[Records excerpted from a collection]
=-=-=-=-=
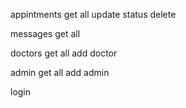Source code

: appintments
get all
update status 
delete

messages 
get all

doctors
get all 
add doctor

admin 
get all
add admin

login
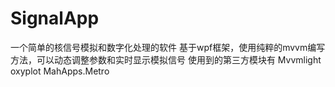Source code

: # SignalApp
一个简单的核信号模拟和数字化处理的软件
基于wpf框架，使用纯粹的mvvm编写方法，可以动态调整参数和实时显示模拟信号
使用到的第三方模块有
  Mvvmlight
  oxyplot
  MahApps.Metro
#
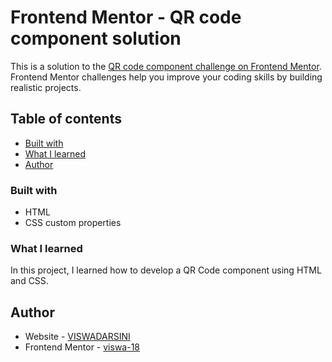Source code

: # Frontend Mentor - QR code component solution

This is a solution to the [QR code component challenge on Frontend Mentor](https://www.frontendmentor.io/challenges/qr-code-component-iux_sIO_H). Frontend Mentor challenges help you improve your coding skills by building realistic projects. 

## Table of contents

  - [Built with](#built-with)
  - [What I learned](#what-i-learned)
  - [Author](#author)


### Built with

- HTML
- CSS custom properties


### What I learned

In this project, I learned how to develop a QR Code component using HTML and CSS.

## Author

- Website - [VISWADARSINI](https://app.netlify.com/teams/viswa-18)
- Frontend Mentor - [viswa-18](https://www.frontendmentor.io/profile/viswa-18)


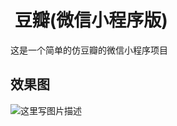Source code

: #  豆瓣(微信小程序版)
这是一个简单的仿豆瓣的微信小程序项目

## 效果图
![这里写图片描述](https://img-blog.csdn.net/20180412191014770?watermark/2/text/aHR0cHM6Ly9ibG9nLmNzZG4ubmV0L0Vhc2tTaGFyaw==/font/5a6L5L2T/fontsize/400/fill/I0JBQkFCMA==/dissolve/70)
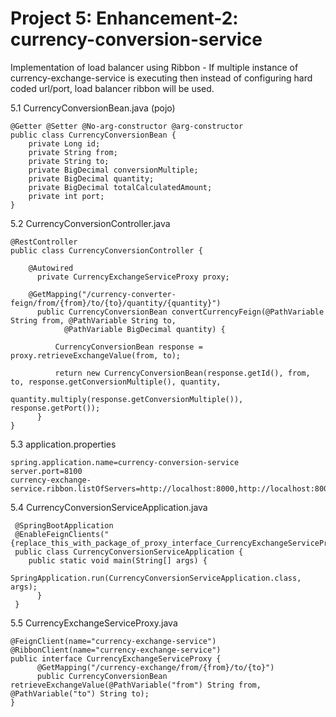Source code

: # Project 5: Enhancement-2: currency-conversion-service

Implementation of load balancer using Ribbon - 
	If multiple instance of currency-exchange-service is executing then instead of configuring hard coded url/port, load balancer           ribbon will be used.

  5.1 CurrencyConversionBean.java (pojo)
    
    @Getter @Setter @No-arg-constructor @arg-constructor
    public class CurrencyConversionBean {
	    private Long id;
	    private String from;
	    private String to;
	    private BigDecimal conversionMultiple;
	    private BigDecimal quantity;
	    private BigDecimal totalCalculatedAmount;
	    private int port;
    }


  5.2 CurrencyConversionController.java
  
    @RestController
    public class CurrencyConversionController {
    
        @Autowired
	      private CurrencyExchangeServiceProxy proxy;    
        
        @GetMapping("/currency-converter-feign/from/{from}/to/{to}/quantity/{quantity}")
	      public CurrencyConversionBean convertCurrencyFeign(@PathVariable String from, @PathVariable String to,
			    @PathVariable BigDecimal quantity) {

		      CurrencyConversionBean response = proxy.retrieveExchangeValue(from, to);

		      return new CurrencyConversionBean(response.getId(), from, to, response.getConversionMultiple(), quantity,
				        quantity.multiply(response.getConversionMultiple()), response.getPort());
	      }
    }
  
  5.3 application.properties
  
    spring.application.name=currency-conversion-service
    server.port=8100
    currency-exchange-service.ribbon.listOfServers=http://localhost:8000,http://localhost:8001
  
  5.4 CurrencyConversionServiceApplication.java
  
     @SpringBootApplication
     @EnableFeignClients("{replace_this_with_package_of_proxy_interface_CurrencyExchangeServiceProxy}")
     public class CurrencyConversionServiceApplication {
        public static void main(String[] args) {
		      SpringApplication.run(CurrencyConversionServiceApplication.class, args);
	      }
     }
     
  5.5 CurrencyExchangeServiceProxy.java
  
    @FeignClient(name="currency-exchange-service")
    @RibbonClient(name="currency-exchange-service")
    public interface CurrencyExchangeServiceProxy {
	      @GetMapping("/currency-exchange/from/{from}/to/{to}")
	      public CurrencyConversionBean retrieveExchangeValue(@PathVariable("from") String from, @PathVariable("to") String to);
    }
=-=-=-=-=
**ASSIGNMENT:** Exclude every picture and copy the remaining data exactly.

**EXERCISE OUTPUT:**
Source code

: appintments
get all
update status 
delete

messages 
get all

doctors
get all 
add doctor

admin 
get all
add admin

login
Source code

: # SignalApp
一个简单的核信号模拟和数字化处理的软件
基于wpf框架，使用纯粹的mvvm编写方法，可以动态调整参数和实时显示模拟信号
使用到的第三方模块有
  Mvvmlight
  oxyplot
  MahApps.Metro
#
Source code

: # Frontend Mentor - QR code component solution

This is a solution to the [QR code component challenge on Frontend Mentor](https://www.frontendmentor.io/challenges/qr-code-component-iux_sIO_H). Frontend Mentor challenges help you improve your coding skills by building realistic projects. 

## Table of contents

  - [Built with](#built-with)
  - [What I learned](#what-i-learned)
  - [Author](#author)


### Built with

- HTML
- CSS custom properties


### What I learned

In this project, I learned how to develop a QR Code component using HTML and CSS.

## Author

- Website - [VISWADARSINI](https://app.netlify.com/teams/viswa-18)
- Frontend Mentor - [viswa-18](https://www.frontendmentor.io/profile/viswa-18)


Source code

: #  豆瓣(微信小程序版)
这是一个简单的仿豆瓣的微信小程序项目

## 效果图
![这里写图片描述](https://img-blog.csdn.net/20180412191014770?watermark/2/text/aHR0cHM6Ly9ibG9nLmNzZG4ubmV0L0Vhc2tTaGFyaw==/font/5a6L5L2T/fontsize/400/fill/I0JBQkFCMA==/dissolve/70)
Source code

: # Project 5: Enhancement-2: currency-conversion-service

Implementation of load balancer using Ribbon - 
	If multiple instance of currency-exchange-service is executing then instead of configuring hard coded url/port, load balancer           ribbon will be used.

  5.1 CurrencyConversionBean.java (pojo)
    
    @Getter @Setter @No-arg-constructor @arg-constructor
    public class CurrencyConversionBean {
	    private Long id;
	    private String from;
	    private String to;
	    private BigDecimal conversionMultiple;
	    private BigDecimal quantity;
	    private BigDecimal totalCalculatedAmount;
	    private int port;
    }


  5.2 CurrencyConversionController.java
  
    @RestController
    public class CurrencyConversionController {
    
        @Autowired
	      private CurrencyExchangeServiceProxy proxy;    
        
        @GetMapping("/currency-converter-feign/from/{from}/to/{to}/quantity/{quantity}")
	      public CurrencyConversionBean convertCurrencyFeign(@PathVariable String from, @PathVariable String to,
			    @PathVariable BigDecimal quantity) {

		      CurrencyConversionBean response = proxy.retrieveExchangeValue(from, to);

		      return new CurrencyConversionBean(response.getId(), from, to, response.getConversionMultiple(), quantity,
				        quantity.multiply(response.getConversionMultiple()), response.getPort());
	      }
    }
  
  5.3 application.properties
  
    spring.application.name=currency-conversion-service
    server.port=8100
    currency-exchange-service.ribbon.listOfServers=http://localhost:8000,http://localhost:8001
  
  5.4 CurrencyConversionServiceApplication.java
  
     @SpringBootApplication
     @EnableFeignClients("{replace_this_with_package_of_proxy_interface_CurrencyExchangeServiceProxy}")
     public class CurrencyConversionServiceApplication {
        public static void main(String[] args) {
		      SpringApplication.run(CurrencyConversionServiceApplication.class, args);
	      }
     }
     
  5.5 CurrencyExchangeServiceProxy.java
  
    @FeignClient(name="currency-exchange-service")
    @RibbonClient(name="currency-exchange-service")
    public interface CurrencyExchangeServiceProxy {
	      @GetMapping("/currency-exchange/from/{from}/to/{to}")
	      public CurrencyConversionBean retrieveExchangeValue(@PathVariable("from") String from, @PathVariable("to") String to);
    }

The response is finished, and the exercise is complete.